** Task to complete **
From the line containing "You can refer" onward, retype each line of the entries below exactly, last line included.
══ Extracted information ══
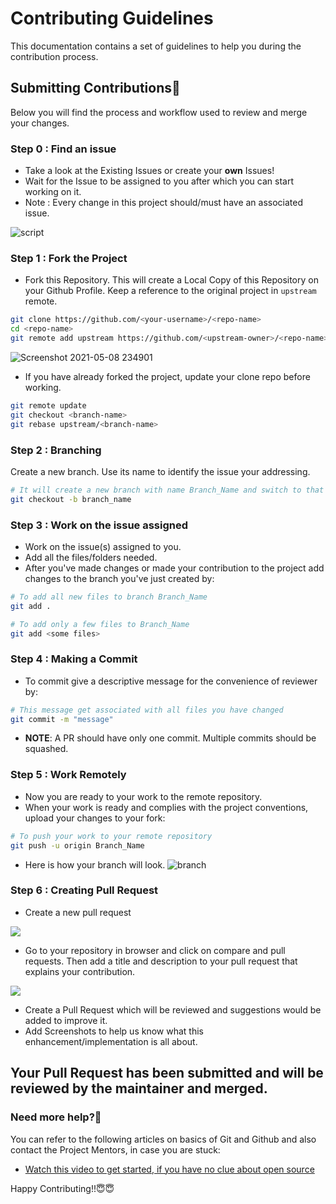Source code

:
# Contributing Guidelines

This documentation contains a set of guidelines to help you during the contribution process.

## Submitting Contributions👩‍

Below you will find the process and workflow used to review and merge your changes.

### Step 0 : Find an issue

- Take a look at the Existing Issues or create your **own** Issues!
- Wait for the Issue to be assigned to you after which you can start working on it.
- Note : Every change in this project should/must have an associated issue.

![script]()

### Step 1 : Fork the Project

- Fork this Repository. This will create a Local Copy of this Repository on your Github Profile.
Keep a reference to the original project in `upstream` remote.  

```bash
git clone https://github.com/<your-username>/<repo-name>  
cd <repo-name>  
git remote add upstream https://github.com/<upstream-owner>/<repo-name>  
```  
![Screenshot 2021-05-08 234901](https://user-images.githubusercontent.com/74819092/117561852-f45a6280-b0b7-11eb-9f05-5761ccfd5c78.png)




- If you have already forked the project, update your clone repo before working.

```bash
git remote update
git checkout <branch-name>
git rebase upstream/<branch-name>
```  



### Step 2 : Branching

Create a new branch. Use its name to identify the issue your addressing.

```bash
# It will create a new branch with name Branch_Name and switch to that branch 
git checkout -b branch_name
```

### Step 3 : Work on the issue assigned

- Work on the issue(s) assigned to you.
- Add all the files/folders needed.
- After you've made changes or made your contribution to the project add changes to the branch you've just created by:

```bash  
# To add all new files to branch Branch_Name  
git add .  

# To add only a few files to Branch_Name
git add <some files>
```

### Step 4 : Making a  Commit

- To commit give a descriptive message for the convenience of reviewer by:

```bash
# This message get associated with all files you have changed  
git commit -m "message"  
```

- **NOTE**: A PR should have only one commit. Multiple commits should be squashed.

### Step 5 : Work Remotely

- Now you are ready to your work to the remote repository.
- When your work is ready and complies with the project conventions, upload your changes to your fork:

```bash  
# To push your work to your remote repository
git push -u origin Branch_Name
```
- Here is how your branch will look.
![branch](https://user-images.githubusercontent.com/74819092/117562046-93cc2500-b0b9-11eb-955d-cde214bf27cb.png)

### Step 6 : Creating Pull Request
- Create a new pull request
<img src="https://user-images.githubusercontent.com/74819092/117562081-d55cd000-b0b9-11eb-8490-40025c2edfa7.png">

- Go to your repository in browser and click on compare and pull requests.
Then add a title and description to your pull request that explains your contribution.  
<img src="https://user-images.githubusercontent.com/74819092/117562121-3b495780-b0ba-11eb-89cc-6271746c265d.png">


- Create a Pull Request which will be reviewed and suggestions would be added to improve it.
- Add Screenshots to help us know what this enhancement/implementation is all about.

## Your Pull Request has been submitted and will be reviewed by the maintainer and merged.



### Need more help?🤔

You can refer to the following articles on basics of Git and Github and also contact the Project Mentors,
in case you are stuck:

- [Watch this video to get started, if you have no clue about open source](https://youtu.be/GaosMNyPKZc)

Happy Contributing!!😇😇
═══
** Answer section **
You can refer to the following articles on basics of Git and Github and also contact the Project Mentors,
in case you are stuck:

- [Watch this video to get started, if you have no clue about open source](https://youtu.be/GaosMNyPKZc)

Happy Contributing!!😇😇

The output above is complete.